Provided entries:
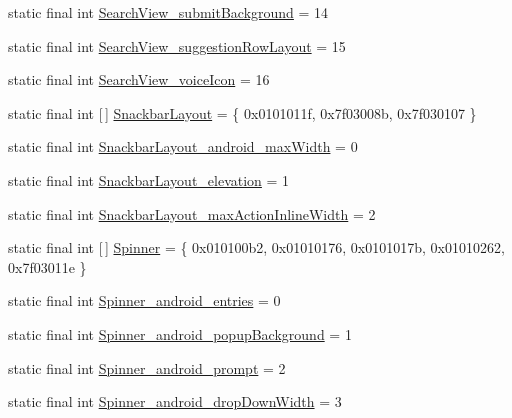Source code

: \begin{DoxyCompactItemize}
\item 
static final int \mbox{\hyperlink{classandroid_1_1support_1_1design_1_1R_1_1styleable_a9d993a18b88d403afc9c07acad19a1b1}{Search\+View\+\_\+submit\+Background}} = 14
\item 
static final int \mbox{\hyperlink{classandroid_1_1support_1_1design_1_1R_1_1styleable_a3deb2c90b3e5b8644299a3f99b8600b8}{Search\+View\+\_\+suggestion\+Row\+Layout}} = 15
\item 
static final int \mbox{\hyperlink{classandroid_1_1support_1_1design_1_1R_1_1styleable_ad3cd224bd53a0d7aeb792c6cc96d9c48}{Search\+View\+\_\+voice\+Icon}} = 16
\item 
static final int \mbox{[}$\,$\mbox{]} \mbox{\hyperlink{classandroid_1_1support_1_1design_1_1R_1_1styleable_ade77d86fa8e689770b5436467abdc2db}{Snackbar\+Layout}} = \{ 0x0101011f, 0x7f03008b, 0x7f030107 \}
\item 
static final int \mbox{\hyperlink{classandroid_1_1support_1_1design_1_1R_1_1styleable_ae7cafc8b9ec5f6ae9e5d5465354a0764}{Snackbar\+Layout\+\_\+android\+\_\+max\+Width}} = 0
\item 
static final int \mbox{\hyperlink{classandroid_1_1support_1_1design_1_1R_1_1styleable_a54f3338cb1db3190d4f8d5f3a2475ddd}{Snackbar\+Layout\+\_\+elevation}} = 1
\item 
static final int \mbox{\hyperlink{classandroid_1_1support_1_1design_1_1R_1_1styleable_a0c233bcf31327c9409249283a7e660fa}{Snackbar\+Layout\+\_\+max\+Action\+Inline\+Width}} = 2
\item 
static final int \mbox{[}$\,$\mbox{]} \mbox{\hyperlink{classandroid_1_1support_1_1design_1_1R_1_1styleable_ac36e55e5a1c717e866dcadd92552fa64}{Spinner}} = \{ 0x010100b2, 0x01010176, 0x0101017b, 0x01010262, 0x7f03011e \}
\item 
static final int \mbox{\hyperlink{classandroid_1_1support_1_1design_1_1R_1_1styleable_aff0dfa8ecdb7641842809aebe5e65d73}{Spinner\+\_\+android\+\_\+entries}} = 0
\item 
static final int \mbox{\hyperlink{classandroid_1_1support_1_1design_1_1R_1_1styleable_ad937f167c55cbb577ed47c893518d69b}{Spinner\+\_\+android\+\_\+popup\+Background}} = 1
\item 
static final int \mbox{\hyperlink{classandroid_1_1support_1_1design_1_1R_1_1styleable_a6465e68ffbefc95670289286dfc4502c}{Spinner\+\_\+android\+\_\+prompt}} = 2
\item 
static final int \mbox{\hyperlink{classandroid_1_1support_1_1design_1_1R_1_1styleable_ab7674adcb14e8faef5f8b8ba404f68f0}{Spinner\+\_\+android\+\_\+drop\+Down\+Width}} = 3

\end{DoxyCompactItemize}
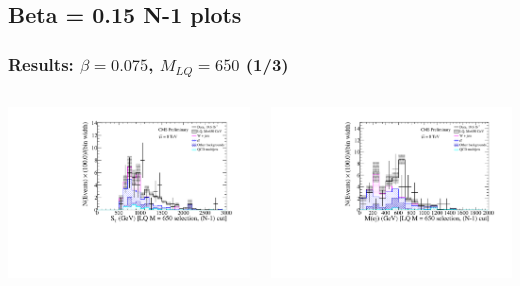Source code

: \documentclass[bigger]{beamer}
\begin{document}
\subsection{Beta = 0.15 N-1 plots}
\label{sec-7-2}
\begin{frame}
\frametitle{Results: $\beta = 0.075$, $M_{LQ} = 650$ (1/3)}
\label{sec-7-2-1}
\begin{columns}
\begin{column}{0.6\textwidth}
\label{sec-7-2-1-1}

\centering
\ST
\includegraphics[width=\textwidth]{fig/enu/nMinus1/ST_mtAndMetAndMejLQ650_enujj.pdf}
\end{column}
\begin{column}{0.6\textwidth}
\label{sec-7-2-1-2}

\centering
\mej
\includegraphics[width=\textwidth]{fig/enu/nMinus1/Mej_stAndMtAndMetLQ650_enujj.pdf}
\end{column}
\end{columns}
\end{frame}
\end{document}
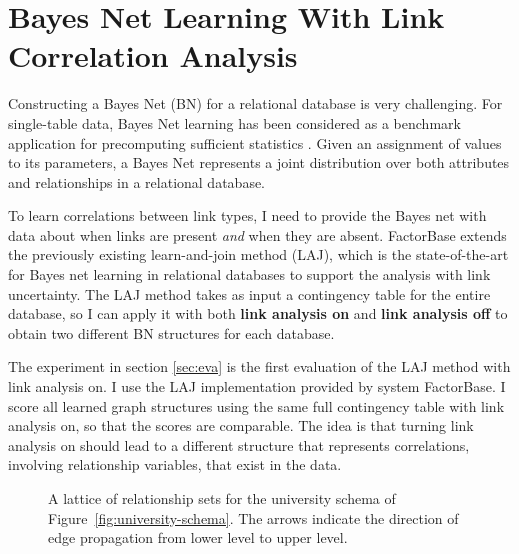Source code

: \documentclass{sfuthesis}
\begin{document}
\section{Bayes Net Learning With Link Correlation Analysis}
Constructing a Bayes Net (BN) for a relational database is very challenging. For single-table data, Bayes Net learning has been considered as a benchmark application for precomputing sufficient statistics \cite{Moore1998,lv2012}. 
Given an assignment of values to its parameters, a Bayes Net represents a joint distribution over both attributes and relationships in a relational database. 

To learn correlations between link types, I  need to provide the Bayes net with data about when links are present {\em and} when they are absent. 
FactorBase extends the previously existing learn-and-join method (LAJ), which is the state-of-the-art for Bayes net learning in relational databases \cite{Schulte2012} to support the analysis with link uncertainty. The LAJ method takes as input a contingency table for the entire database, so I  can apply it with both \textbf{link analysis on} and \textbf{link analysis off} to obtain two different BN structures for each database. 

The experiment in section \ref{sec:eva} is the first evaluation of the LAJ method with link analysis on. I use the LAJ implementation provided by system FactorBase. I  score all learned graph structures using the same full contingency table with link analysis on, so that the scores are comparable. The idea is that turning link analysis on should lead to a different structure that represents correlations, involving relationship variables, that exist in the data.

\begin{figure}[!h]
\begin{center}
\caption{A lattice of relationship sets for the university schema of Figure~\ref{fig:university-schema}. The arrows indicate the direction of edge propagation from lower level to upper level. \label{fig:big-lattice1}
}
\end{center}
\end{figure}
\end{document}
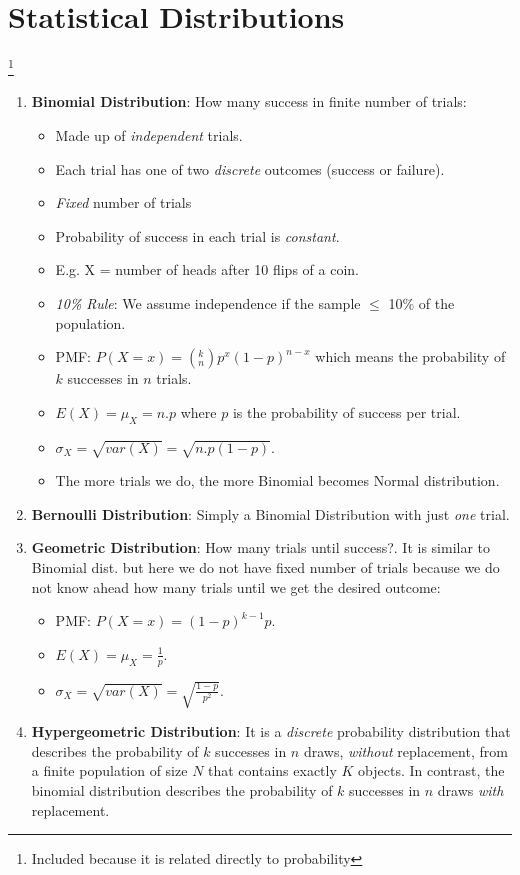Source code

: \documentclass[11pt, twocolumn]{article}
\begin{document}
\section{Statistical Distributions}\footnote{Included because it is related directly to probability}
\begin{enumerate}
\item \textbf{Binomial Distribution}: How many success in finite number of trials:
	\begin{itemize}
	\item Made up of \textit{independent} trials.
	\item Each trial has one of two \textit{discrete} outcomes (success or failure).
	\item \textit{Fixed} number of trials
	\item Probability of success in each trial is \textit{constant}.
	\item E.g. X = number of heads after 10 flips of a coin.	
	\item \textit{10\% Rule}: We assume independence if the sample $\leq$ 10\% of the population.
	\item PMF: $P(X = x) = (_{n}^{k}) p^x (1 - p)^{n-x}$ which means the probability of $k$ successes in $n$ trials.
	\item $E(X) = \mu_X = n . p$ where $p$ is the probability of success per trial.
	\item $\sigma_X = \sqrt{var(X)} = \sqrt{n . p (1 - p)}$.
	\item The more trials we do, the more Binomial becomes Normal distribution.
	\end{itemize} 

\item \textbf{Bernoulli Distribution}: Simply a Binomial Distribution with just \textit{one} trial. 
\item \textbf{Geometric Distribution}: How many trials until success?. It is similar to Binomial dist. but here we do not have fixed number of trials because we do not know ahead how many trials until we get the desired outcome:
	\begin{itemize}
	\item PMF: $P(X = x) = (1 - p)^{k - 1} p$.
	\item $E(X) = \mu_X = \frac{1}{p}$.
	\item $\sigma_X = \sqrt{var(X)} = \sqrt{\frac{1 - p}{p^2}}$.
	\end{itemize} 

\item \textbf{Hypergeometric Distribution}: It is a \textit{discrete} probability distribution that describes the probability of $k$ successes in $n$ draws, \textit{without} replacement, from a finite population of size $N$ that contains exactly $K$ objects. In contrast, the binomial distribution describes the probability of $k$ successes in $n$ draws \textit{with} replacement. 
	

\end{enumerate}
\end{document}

Task requirements: The answer must be an exact restatement of all the records, with no pictures included.

Exercise output:
Source code

: \begin{DoxyCompactItemize}
\item 
static final int \mbox{\hyperlink{classandroid_1_1support_1_1design_1_1R_1_1styleable_a9d993a18b88d403afc9c07acad19a1b1}{Search\+View\+\_\+submit\+Background}} = 14
\item 
static final int \mbox{\hyperlink{classandroid_1_1support_1_1design_1_1R_1_1styleable_a3deb2c90b3e5b8644299a3f99b8600b8}{Search\+View\+\_\+suggestion\+Row\+Layout}} = 15
\item 
static final int \mbox{\hyperlink{classandroid_1_1support_1_1design_1_1R_1_1styleable_ad3cd224bd53a0d7aeb792c6cc96d9c48}{Search\+View\+\_\+voice\+Icon}} = 16
\item 
static final int \mbox{[}$\,$\mbox{]} \mbox{\hyperlink{classandroid_1_1support_1_1design_1_1R_1_1styleable_ade77d86fa8e689770b5436467abdc2db}{Snackbar\+Layout}} = \{ 0x0101011f, 0x7f03008b, 0x7f030107 \}
\item 
static final int \mbox{\hyperlink{classandroid_1_1support_1_1design_1_1R_1_1styleable_ae7cafc8b9ec5f6ae9e5d5465354a0764}{Snackbar\+Layout\+\_\+android\+\_\+max\+Width}} = 0
\item 
static final int \mbox{\hyperlink{classandroid_1_1support_1_1design_1_1R_1_1styleable_a54f3338cb1db3190d4f8d5f3a2475ddd}{Snackbar\+Layout\+\_\+elevation}} = 1
\item 
static final int \mbox{\hyperlink{classandroid_1_1support_1_1design_1_1R_1_1styleable_a0c233bcf31327c9409249283a7e660fa}{Snackbar\+Layout\+\_\+max\+Action\+Inline\+Width}} = 2
\item 
static final int \mbox{[}$\,$\mbox{]} \mbox{\hyperlink{classandroid_1_1support_1_1design_1_1R_1_1styleable_ac36e55e5a1c717e866dcadd92552fa64}{Spinner}} = \{ 0x010100b2, 0x01010176, 0x0101017b, 0x01010262, 0x7f03011e \}
\item 
static final int \mbox{\hyperlink{classandroid_1_1support_1_1design_1_1R_1_1styleable_aff0dfa8ecdb7641842809aebe5e65d73}{Spinner\+\_\+android\+\_\+entries}} = 0
\item 
static final int \mbox{\hyperlink{classandroid_1_1support_1_1design_1_1R_1_1styleable_ad937f167c55cbb577ed47c893518d69b}{Spinner\+\_\+android\+\_\+popup\+Background}} = 1
\item 
static final int \mbox{\hyperlink{classandroid_1_1support_1_1design_1_1R_1_1styleable_a6465e68ffbefc95670289286dfc4502c}{Spinner\+\_\+android\+\_\+prompt}} = 2
\item 
static final int \mbox{\hyperlink{classandroid_1_1support_1_1design_1_1R_1_1styleable_ab7674adcb14e8faef5f8b8ba404f68f0}{Spinner\+\_\+android\+\_\+drop\+Down\+Width}} = 3

\end{DoxyCompactItemize}
Source code

: \documentclass[bigger]{beamer}
\begin{document}
\subsection{Beta = 0.15 N-1 plots}
\label{sec-7-2}
\begin{frame}
\frametitle{Results: $\beta = 0.075$, $M_{LQ} = 650$ (1/3)}
\label{sec-7-2-1}
\begin{columns}
\begin{column}{0.6\textwidth}
\label{sec-7-2-1-1}

\centering
\ST
\includegraphics[width=\textwidth]{fig/enu/nMinus1/ST_mtAndMetAndMejLQ650_enujj.pdf}
\end{column}
\begin{column}{0.6\textwidth}
\label{sec-7-2-1-2}

\centering
\mej
\includegraphics[width=\textwidth]{fig/enu/nMinus1/Mej_stAndMtAndMetLQ650_enujj.pdf}
\end{column}
\end{columns}
\end{frame}
\end{document}
Source code

: \documentclass{sfuthesis}
\begin{document}
\section{Bayes Net Learning With Link Correlation Analysis}
Constructing a Bayes Net (BN) for a relational database is very challenging. For single-table data, Bayes Net learning has been considered as a benchmark application for precomputing sufficient statistics \cite{Moore1998,lv2012}. 
Given an assignment of values to its parameters, a Bayes Net represents a joint distribution over both attributes and relationships in a relational database. 

To learn correlations between link types, I  need to provide the Bayes net with data about when links are present {\em and} when they are absent. 
FactorBase extends the previously existing learn-and-join method (LAJ), which is the state-of-the-art for Bayes net learning in relational databases \cite{Schulte2012} to support the analysis with link uncertainty. The LAJ method takes as input a contingency table for the entire database, so I  can apply it with both \textbf{link analysis on} and \textbf{link analysis off} to obtain two different BN structures for each database. 

The experiment in section \ref{sec:eva} is the first evaluation of the LAJ method with link analysis on. I use the LAJ implementation provided by system FactorBase. I  score all learned graph structures using the same full contingency table with link analysis on, so that the scores are comparable. The idea is that turning link analysis on should lead to a different structure that represents correlations, involving relationship variables, that exist in the data.

\begin{figure}[!h]
\begin{center}
\caption{A lattice of relationship sets for the university schema of Figure~\ref{fig:university-schema}. The arrows indicate the direction of edge propagation from lower level to upper level. \label{fig:big-lattice1}
}
\end{center}
\end{figure}
\end{document}
Source code

: \documentclass[11pt, twocolumn]{article}
\begin{document}
\section{Statistical Distributions}\footnote{Included because it is related directly to probability}
\begin{enumerate}
\item \textbf{Binomial Distribution}: How many success in finite number of trials:
	\begin{itemize}
	\item Made up of \textit{independent} trials.
	\item Each trial has one of two \textit{discrete} outcomes (success or failure).
	\item \textit{Fixed} number of trials
	\item Probability of success in each trial is \textit{constant}.
	\item E.g. X = number of heads after 10 flips of a coin.	
	\item \textit{10\% Rule}: We assume independence if the sample $\leq$ 10\% of the population.
	\item PMF: $P(X = x) = (_{n}^{k}) p^x (1 - p)^{n-x}$ which means the probability of $k$ successes in $n$ trials.
	\item $E(X) = \mu_X = n . p$ where $p$ is the probability of success per trial.
	\item $\sigma_X = \sqrt{var(X)} = \sqrt{n . p (1 - p)}$.
	\item The more trials we do, the more Binomial becomes Normal distribution.
	\end{itemize} 

\item \textbf{Bernoulli Distribution}: Simply a Binomial Distribution with just \textit{one} trial. 
\item \textbf{Geometric Distribution}: How many trials until success?. It is similar to Binomial dist. but here we do not have fixed number of trials because we do not know ahead how many trials until we get the desired outcome:
	\begin{itemize}
	\item PMF: $P(X = x) = (1 - p)^{k - 1} p$.
	\item $E(X) = \mu_X = \frac{1}{p}$.
	\item $\sigma_X = \sqrt{var(X)} = \sqrt{\frac{1 - p}{p^2}}$.
	\end{itemize} 

\item \textbf{Hypergeometric Distribution}: It is a \textit{discrete} probability distribution that describes the probability of $k$ successes in $n$ draws, \textit{without} replacement, from a finite population of size $N$ that contains exactly $K$ objects. In contrast, the binomial distribution describes the probability of $k$ successes in $n$ draws \textit{with} replacement. 
	

\end{enumerate}
\end{document}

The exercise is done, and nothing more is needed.